Syllepte anchuralis

Scientific classification
- Domain: Eukaryota
- Kingdom: Animalia
- Phylum: Arthropoda
- Class: Insecta
- Order: Lepidoptera
- Family: Crambidae
- Genus: Syllepte
- Species: S. anchuralis
- Binomial name: Syllepte anchuralis (Schaus, 1920)
- Synonyms: Sylepta anchuralis Schaus, 1920;

= Syllepte anchuralis =

- Authority: (Schaus, 1920)
- Synonyms: Sylepta anchuralis Schaus, 1920

Species of moth

Syllepte anchuralis is a moth in the family Crambidae. It was described by William Schaus in 1920. It is found in Guatemala.

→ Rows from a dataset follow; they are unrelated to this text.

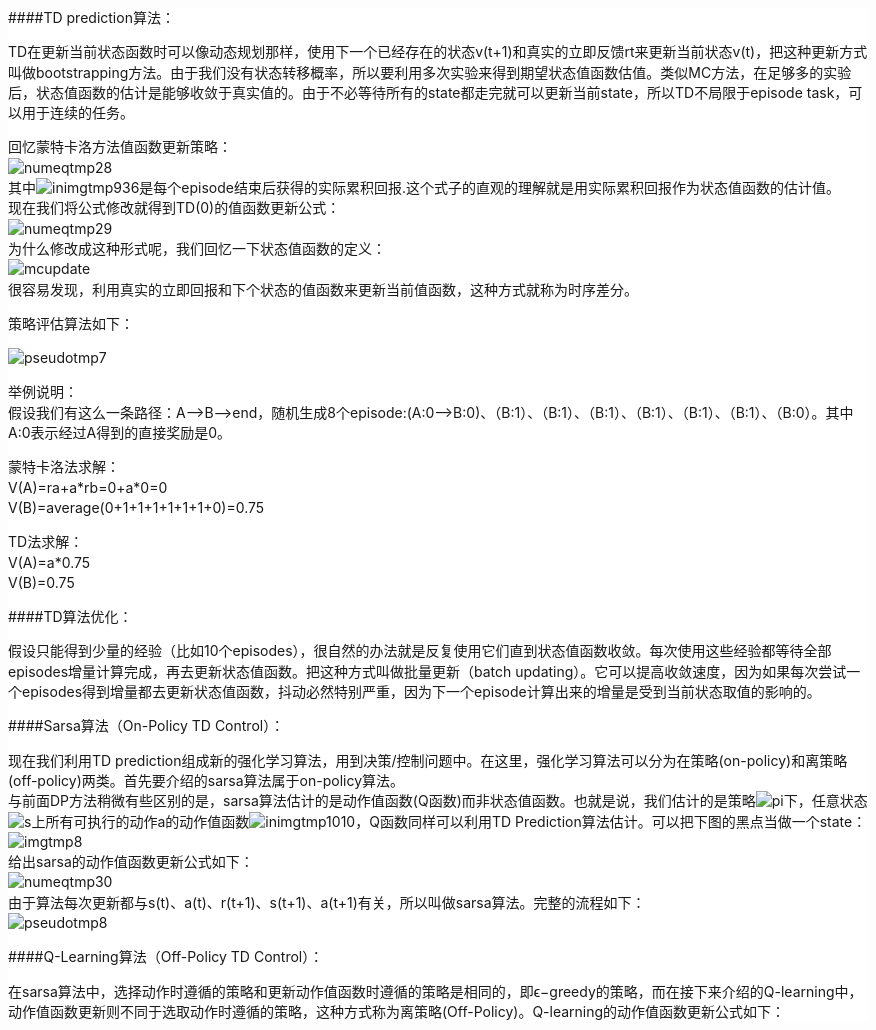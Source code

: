 ####TD prediction算法：

TD在更新当前状态函数时可以像动态规划那样，使用下一个已经存在的状态v(t+1)和真实的立即反馈rt来更新当前状态v(t)，把这种更新方式叫做bootstrapping方法。由于我们没有状态转移概率，所以要利用多次实验来得到期望状态值函数估值。类似MC方法，在足够多的实验后，状态值函数的估计是能够收敛于真实值的。由于不必等待所有的state都走完就可以更新当前state，所以TD不局限于episode task，可以用于连续的任务。

回忆蒙特卡洛方法值函数更新策略：  
![numeqtmp28](file:./RL/numeqtmp28.png)  
其中![inimgtmp936](file:./RL/inimgtmp936.png)是每个episode结束后获得的实际累积回报.这个式子的直观的理解就是用实际累积回报作为状态值函数的估计值。  
现在我们将公式修改就得到TD(0)的值函数更新公式：  
![numeqtmp29](file:./RL/numeqtmp29.png)  
为什么修改成这种形式呢，我们回忆一下状态值函数的定义：  
![mcupdate](file:./RL/mcupdate.png)  
很容易发现，利用真实的立即回报和下个状态的值函数来更新当前值函数，这种方式就称为时序差分。

策略评估算法如下：

![pseudotmp7](file:./RL/pseudotmp7.png)

举例说明：  
假设我们有这么一条路径：A-->B-->end，随机生成8个episode:(A:0-->B:0)、（B:1）、（B:1）、（B:1）、（B:1）、（B:1）、（B:1）、（B:0）。其中A:0表示经过A得到的直接奖励是0。

蒙特卡洛法求解：  
V(A)=ra+a\*rb=0\+a\*0=0  
V(B)=average(0+1+1+1+1+1+1+0)=0.75

TD法求解：  
V(A)=a\*0.75  
V(B)=0.75

####TD算法优化：

假设只能得到少量的经验（比如10个episodes），很自然的办法就是反复使用它们直到状态值函数收敛。每次使用这些经验都等待全部episodes增量计算完成，再去更新状态值函数。把这种方式叫做批量更新（batch updating）。它可以提高收敛速度，因为如果每次尝试一个episodes得到增量都去更新状态值函数，抖动必然特别严重，因为下一个episode计算出来的增量是受到当前状态取值的影响的。

####Sarsa算法（On-Policy TD Control）：

现在我们利用TD prediction组成新的强化学习算法，用到决策/控制问题中。在这里，强化学习算法可以分为在策略(on-policy)和离策略(off-policy)两类。首先要介绍的sarsa算法属于on-policy算法。  
与前面DP方法稍微有些区别的是，sarsa算法估计的是动作值函数(Q函数)而非状态值函数。也就是说，我们估计的是策略![pi](file:./RL/inimgtmp411.png)下，任意状态![s](file:./RL/inimgtmp357.png)上所有可执行的动作a的动作值函数![inimgtmp1010](file:./RL/inimgtmp1010.png)，Q函数同样可以利用TD Prediction算法估计。可以把下图的黑点当做一个state：  
![imgtmp8](file:./RL/imgtmp8.png)  
给出sarsa的动作值函数更新公式如下：  
![numeqtmp30](file:./RL/numeqtmp30.png)  
由于算法每次更新都与s(t)、a(t)、r(t+1)、s(t+1)、a(t+1)有关，所以叫做sarsa算法。完整的流程如下：  
![pseudotmp8](file:./RL/pseudotmp8.png)

####Q-Learning算法（Off-Policy TD Control）：

在sarsa算法中，选择动作时遵循的策略和更新动作值函数时遵循的策略是相同的，即ϵ−greedy的策略，而在接下来介绍的Q-learning中，动作值函数更新则不同于选取动作时遵循的策略，这种方式称为离策略(Off-Policy)。Q-learning的动作值函数更新公式如下：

The wingspan is about 29 mm. There is a small antemedial hyaline spot below the cell on the forewings, with darker brown shading on either side. There is also a short semihyaline streak from the subcostal near the end of the cell, and a similar streak below it from vein 2 to the submedian fold, both darker edged on either side. There are two semihyaline points beyond the cell between veins 5 and 7. These are more heavily edged with dark brown. Two larger spots are slightly outset between veins 3 and 5, their outer edge indentate on vein 4, and only dark edged outwardly. There are also faint terminal spots on the interspaces. The hindwings are more thinly scaled, whitish at the base and on the inner margin. There is a semihyaline small spot with a dark edge beyond the discocellular, as well as a faint postmedial line and an interrupted dark terminal line.